## [Data for this task]
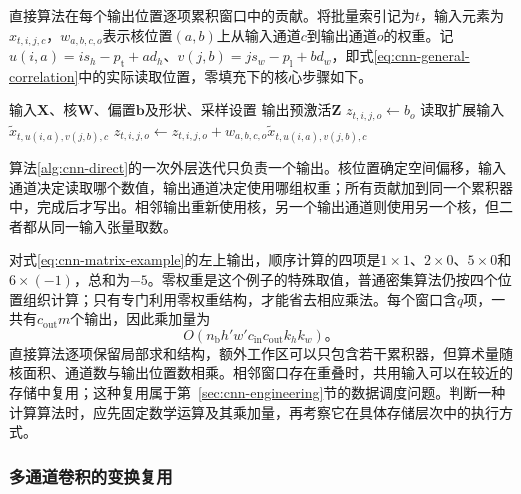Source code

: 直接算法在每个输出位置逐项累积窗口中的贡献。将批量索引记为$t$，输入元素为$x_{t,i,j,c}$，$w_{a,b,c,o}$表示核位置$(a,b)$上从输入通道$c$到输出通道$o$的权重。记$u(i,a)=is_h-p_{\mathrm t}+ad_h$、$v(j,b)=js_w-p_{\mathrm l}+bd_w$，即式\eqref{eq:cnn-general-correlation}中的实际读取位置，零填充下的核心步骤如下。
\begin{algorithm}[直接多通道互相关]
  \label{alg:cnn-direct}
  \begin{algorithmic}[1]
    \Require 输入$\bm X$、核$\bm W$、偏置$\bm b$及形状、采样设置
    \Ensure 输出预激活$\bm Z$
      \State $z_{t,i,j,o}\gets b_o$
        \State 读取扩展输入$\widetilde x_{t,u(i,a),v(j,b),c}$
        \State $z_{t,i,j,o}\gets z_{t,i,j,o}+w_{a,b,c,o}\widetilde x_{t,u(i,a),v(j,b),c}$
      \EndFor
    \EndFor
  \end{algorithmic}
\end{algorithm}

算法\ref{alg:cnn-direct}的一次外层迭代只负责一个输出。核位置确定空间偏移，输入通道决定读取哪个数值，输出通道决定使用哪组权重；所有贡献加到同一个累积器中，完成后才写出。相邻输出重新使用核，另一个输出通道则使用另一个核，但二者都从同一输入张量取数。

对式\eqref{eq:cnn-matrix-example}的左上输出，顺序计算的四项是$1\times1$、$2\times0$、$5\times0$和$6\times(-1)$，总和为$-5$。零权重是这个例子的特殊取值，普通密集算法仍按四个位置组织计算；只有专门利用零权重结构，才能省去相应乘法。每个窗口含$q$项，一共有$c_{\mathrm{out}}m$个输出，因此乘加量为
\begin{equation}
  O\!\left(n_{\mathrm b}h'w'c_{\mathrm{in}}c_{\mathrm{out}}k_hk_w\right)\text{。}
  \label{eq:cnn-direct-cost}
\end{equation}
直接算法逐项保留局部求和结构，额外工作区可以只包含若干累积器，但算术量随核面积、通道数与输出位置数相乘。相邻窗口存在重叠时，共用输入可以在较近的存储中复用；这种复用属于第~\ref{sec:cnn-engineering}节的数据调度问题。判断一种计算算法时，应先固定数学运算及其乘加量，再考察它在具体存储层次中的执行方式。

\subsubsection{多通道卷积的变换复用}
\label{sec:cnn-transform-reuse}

## [What you have to do]
Print all the material above exactly, and drop the images.

## [Task solution]
Source code

: 直接算法在每个输出位置逐项累积窗口中的贡献。将批量索引记为$t$，输入元素为$x_{t,i,j,c}$，$w_{a,b,c,o}$表示核位置$(a,b)$上从输入通道$c$到输出通道$o$的权重。记$u(i,a)=is_h-p_{\mathrm t}+ad_h$、$v(j,b)=js_w-p_{\mathrm l}+bd_w$，即式\eqref{eq:cnn-general-correlation}中的实际读取位置，零填充下的核心步骤如下。
\begin{algorithm}[直接多通道互相关]
  \label{alg:cnn-direct}
  \begin{algorithmic}[1]
    \Require 输入$\bm X$、核$\bm W$、偏置$\bm b$及形状、采样设置
    \Ensure 输出预激活$\bm Z$
      \State $z_{t,i,j,o}\gets b_o$
        \State 读取扩展输入$\widetilde x_{t,u(i,a),v(j,b),c}$
        \State $z_{t,i,j,o}\gets z_{t,i,j,o}+w_{a,b,c,o}\widetilde x_{t,u(i,a),v(j,b),c}$
      \EndFor
    \EndFor
  \end{algorithmic}
\end{algorithm}

算法\ref{alg:cnn-direct}的一次外层迭代只负责一个输出。核位置确定空间偏移，输入通道决定读取哪个数值，输出通道决定使用哪组权重；所有贡献加到同一个累积器中，完成后才写出。相邻输出重新使用核，另一个输出通道则使用另一个核，但二者都从同一输入张量取数。

对式\eqref{eq:cnn-matrix-example}的左上输出，顺序计算的四项是$1\times1$、$2\times0$、$5\times0$和$6\times(-1)$，总和为$-5$。零权重是这个例子的特殊取值，普通密集算法仍按四个位置组织计算；只有专门利用零权重结构，才能省去相应乘法。每个窗口含$q$项，一共有$c_{\mathrm{out}}m$个输出，因此乘加量为
\begin{equation}
  O\!\left(n_{\mathrm b}h'w'c_{\mathrm{in}}c_{\mathrm{out}}k_hk_w\right)\text{。}
  \label{eq:cnn-direct-cost}
\end{equation}
直接算法逐项保留局部求和结构，额外工作区可以只包含若干累积器，但算术量随核面积、通道数与输出位置数相乘。相邻窗口存在重叠时，共用输入可以在较近的存储中复用；这种复用属于第~\ref{sec:cnn-engineering}节的数据调度问题。判断一种计算算法时，应先固定数学运算及其乘加量，再考察它在具体存储层次中的执行方式。

\subsubsection{多通道卷积的变换复用}
\label{sec:cnn-transform-reuse}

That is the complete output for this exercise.